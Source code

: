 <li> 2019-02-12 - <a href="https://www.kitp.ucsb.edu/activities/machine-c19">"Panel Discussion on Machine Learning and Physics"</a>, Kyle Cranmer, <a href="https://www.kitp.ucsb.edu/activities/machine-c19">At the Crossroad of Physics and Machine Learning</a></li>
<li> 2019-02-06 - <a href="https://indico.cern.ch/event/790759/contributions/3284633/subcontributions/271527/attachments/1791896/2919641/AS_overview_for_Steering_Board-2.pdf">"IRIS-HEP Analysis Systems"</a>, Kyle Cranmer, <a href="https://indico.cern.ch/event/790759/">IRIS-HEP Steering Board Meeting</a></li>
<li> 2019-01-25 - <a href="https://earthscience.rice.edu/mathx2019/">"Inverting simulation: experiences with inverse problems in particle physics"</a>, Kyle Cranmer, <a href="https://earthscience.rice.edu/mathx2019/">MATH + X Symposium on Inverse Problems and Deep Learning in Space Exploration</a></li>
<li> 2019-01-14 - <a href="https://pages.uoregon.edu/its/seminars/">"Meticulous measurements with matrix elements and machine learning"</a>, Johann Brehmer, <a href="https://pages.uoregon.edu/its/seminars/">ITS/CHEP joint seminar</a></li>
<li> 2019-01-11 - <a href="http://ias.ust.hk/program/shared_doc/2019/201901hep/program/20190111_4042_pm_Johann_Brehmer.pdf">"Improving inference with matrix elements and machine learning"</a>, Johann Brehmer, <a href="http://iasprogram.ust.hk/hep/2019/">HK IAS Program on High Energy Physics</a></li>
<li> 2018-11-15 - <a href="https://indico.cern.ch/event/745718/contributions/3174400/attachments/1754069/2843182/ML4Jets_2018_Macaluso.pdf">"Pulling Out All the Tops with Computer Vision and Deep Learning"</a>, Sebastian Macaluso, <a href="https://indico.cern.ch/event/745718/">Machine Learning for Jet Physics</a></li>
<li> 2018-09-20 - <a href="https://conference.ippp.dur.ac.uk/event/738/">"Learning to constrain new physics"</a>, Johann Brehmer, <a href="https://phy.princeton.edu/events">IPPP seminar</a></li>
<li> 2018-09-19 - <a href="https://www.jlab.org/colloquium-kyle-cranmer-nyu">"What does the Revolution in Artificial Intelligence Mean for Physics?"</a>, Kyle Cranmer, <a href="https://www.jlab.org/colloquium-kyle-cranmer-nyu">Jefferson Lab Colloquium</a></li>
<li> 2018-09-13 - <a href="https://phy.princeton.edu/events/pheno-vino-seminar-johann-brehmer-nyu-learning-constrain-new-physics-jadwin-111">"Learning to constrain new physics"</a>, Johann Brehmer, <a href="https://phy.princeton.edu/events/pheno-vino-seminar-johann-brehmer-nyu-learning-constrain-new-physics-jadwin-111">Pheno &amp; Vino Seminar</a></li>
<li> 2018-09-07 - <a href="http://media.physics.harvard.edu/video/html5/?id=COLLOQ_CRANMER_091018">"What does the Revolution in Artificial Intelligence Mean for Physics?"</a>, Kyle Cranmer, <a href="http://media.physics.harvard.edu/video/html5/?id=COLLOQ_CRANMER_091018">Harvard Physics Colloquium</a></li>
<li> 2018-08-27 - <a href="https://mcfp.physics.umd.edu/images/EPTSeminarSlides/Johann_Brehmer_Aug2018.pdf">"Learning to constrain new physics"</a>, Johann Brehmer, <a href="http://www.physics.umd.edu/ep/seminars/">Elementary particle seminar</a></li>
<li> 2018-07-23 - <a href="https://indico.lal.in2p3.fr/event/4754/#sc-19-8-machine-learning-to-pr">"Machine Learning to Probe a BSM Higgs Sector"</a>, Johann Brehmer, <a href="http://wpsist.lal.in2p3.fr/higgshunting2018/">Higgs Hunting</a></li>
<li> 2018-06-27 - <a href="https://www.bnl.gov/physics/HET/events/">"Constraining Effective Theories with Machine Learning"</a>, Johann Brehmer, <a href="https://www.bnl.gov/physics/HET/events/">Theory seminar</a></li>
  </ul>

[INSTRUCTIONS FOR THE TASK]:
Pull every line containing "cern" from the entries above and copy it.

[TASK SOLUTION]:
<li> 2019-02-06 - <a href="https://indico.cern.ch/event/790759/contributions/3284633/subcontributions/271527/attachments/1791896/2919641/AS_overview_for_Steering_Board-2.pdf">"IRIS-HEP Analysis Systems"</a>, Kyle Cranmer, <a href="https://indico.cern.ch/event/790759/">IRIS-HEP Steering Board Meeting</a></li>
<li> 2018-11-15 - <a href="https://indico.cern.ch/event/745718/contributions/3174400/attachments/1754069/2843182/ML4Jets_2018_Macaluso.pdf">"Pulling Out All the Tops with Computer Vision and Deep Learning"</a>, Sebastian Macaluso, <a href="https://indico.cern.ch/event/745718/">Machine Learning for Jet Physics</a></li>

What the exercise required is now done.